INPUT DATA START

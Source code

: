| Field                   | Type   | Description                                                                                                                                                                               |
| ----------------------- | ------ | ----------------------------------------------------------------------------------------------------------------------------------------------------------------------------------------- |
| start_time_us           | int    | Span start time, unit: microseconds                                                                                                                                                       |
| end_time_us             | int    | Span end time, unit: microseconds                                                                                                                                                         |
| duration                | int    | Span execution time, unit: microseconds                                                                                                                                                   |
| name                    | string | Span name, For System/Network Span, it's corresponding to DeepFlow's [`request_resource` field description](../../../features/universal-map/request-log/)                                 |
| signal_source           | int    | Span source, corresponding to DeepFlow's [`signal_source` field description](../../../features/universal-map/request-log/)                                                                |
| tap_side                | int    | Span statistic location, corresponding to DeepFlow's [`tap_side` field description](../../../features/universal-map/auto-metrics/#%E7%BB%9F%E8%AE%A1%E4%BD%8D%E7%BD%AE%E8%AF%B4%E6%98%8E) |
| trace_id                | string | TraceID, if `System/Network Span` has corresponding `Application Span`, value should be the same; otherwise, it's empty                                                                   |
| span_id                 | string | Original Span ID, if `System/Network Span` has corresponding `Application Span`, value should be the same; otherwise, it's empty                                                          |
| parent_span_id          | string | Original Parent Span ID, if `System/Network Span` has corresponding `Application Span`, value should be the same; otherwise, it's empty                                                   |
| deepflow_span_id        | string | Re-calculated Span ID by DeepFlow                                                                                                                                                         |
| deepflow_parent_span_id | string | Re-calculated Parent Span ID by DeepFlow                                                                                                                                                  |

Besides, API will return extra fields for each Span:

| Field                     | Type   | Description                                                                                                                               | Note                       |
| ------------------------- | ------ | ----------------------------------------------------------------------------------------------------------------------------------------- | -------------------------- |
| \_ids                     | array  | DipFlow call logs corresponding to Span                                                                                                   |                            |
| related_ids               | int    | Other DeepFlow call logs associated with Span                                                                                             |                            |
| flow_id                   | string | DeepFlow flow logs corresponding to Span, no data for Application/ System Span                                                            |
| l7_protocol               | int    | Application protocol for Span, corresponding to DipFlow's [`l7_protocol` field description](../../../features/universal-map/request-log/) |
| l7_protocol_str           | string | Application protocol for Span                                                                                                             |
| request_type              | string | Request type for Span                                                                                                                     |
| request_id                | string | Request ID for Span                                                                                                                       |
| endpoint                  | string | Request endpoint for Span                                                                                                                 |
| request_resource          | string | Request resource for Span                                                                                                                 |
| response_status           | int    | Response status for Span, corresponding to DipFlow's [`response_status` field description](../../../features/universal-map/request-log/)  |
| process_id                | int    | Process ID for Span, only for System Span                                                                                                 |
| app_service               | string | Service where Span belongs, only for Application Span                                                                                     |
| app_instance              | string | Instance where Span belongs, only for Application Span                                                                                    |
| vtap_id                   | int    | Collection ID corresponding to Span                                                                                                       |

INPUT DATA END

Among the lines above, list those that contain the word "unit".

| start_time_us           | int    | Span start time, unit: microseconds                                                                                                                                                       |
| end_time_us             | int    | Span end time, unit: microseconds                                                                                                                                                         |
| duration                | int    | Span execution time, unit: microseconds                                                                                                                                                   |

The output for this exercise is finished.